Of course, the more Feinstein is visibly unable to perform even the most basic of senatorial duties, the more old stories are dusted off and repeated anew. That is, after all, what media feeding frenzies are. Witness the recent flurry of stories that, last year, Feinstein was so confused about institutional procedures in the Senate that she didn’t understand why Vice President Kamala Harris was in the building to cast a tie-breaking vote. Or the reports, dating back to last year, and now endlessly looped, that the senator frequently can’t remember the names of her close colleagues.

When my university writing students hand in otherwise good drafts with mediocre endings, I make sure to tell them that the ending is what everyone remembers. It’s like a meal at a restaurant: No matter how good the appetizer and entrée are, if the dessert is moldy or crawling with bugs, it’s a fair bet that that’s the memory diners will take away with them.

Feinstein has led an extraordinary life and career, but the longer she clings to her Senate seat despite a manifest incapacity to live up to the rigors of the job, the more likely it is that this is how she will be written into the history books. What we are witnessing now is the moldy dessert. She will be seen not as larger than life but as desperately diminished, fragile, and, yes, entirely incompetent. Hers will be read as a cautionary tale of hubris, as an example of desperate inelegance from a star performer too addled to take her final bows.

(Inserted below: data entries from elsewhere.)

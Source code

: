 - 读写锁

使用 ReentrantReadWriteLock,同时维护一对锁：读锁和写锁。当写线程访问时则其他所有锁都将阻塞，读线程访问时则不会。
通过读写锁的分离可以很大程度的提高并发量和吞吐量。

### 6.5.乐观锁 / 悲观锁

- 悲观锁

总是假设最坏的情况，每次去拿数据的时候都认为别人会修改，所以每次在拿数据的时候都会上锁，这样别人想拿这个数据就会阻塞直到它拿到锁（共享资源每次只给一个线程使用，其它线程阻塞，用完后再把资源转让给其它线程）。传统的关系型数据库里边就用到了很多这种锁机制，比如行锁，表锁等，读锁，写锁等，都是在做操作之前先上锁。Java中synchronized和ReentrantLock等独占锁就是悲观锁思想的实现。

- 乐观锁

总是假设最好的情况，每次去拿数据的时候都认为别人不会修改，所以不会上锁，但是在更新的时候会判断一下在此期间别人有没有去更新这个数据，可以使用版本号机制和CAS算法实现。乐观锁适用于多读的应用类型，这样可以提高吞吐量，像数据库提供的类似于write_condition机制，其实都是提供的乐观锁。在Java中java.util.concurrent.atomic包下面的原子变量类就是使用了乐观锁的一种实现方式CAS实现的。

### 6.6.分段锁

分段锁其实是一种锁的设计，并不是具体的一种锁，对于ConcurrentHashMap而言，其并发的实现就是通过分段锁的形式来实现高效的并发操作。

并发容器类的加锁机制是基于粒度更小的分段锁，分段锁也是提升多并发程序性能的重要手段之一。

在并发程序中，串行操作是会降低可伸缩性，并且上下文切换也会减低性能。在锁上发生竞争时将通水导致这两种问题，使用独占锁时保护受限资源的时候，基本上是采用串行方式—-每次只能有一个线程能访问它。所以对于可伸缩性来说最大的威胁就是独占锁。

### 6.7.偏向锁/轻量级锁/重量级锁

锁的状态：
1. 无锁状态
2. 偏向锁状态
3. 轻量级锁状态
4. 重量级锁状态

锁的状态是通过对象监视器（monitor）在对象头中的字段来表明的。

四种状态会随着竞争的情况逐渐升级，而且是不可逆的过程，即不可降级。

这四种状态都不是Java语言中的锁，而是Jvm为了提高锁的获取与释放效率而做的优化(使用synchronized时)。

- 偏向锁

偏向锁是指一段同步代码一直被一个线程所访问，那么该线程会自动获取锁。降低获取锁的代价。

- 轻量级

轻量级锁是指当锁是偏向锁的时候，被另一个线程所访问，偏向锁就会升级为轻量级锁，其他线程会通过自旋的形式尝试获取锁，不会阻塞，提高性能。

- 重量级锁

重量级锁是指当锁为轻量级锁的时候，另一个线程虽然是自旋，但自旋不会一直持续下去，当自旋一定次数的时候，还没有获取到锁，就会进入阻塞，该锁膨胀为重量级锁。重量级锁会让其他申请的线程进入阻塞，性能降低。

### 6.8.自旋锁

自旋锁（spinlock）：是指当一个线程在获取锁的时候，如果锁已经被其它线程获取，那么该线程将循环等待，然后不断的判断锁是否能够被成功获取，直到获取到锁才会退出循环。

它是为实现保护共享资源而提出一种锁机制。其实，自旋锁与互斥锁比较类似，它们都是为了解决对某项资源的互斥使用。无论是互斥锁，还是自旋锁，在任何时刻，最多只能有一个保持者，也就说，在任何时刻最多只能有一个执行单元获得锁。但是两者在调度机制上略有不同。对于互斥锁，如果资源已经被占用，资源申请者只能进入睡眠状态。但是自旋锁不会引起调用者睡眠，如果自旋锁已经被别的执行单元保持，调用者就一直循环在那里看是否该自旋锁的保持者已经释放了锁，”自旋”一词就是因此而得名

Two-thirds of Californians tell pollsters they think that Feinstein is unfit to stay as their senator. A majority of Democratic voters want her to resign. (I suspect, in their defense, that those who answer that they don’t want her to resign simply haven’t been reading the news about her state of acute unwellness.) Yet resign she won’t, and none of those who might influence her­—from California Governor Gavin Newsom to ex-speaker of the House Nancy Pelosi to Senate majority leader Chuck Schumer­—are willing to publicly push for her to go.

Because of the utterly unrepresentative nature of the US Senate, Californians are already scandalously underrepresented in D.C. It takes nearly 40 times as many residents from the Golden State to elect their US senators as it does Montanans to elect theirs. And now, because of Feinstein’s unfathomable stubbornness, for all intents and purposes California is down to only one fully functioning senator.

I agree with GOP presidential hopeful Nikki Haley on almost nothing of political substance. But she’s not wrong when she says that aged political leaders ought to face regular mental competency tests, in the same way as elderly drivers have to regularly retake parts of the driving test to weed out those who have become too impaired to safely navigate the roadways. If there were such a competency test for politicians, Californians would almost certainly be getting ready, right about now, to welcome a replacement for their senior senator.

We in the punditocracy regularly bemoan the scale of political disengagement and cynicism toward the political process displayed by the American public. We lament how few young people vote­—27 percent of 18-29-year-olds in last year’s midterms, and that was one of the highest turnouts in the last 30 years—and how few of them understand the way the political system and its institutions function. But how can we expect young people to be engaged when they look at Feinstein, a woman old enough to be their great-grandmother, see her befuddlement, and then are asked to accept the fact that, since she refuses to resign and there are no mechanisms in place to rule her incompetent, she will continue to represent 40 million Americans for nearly two more years?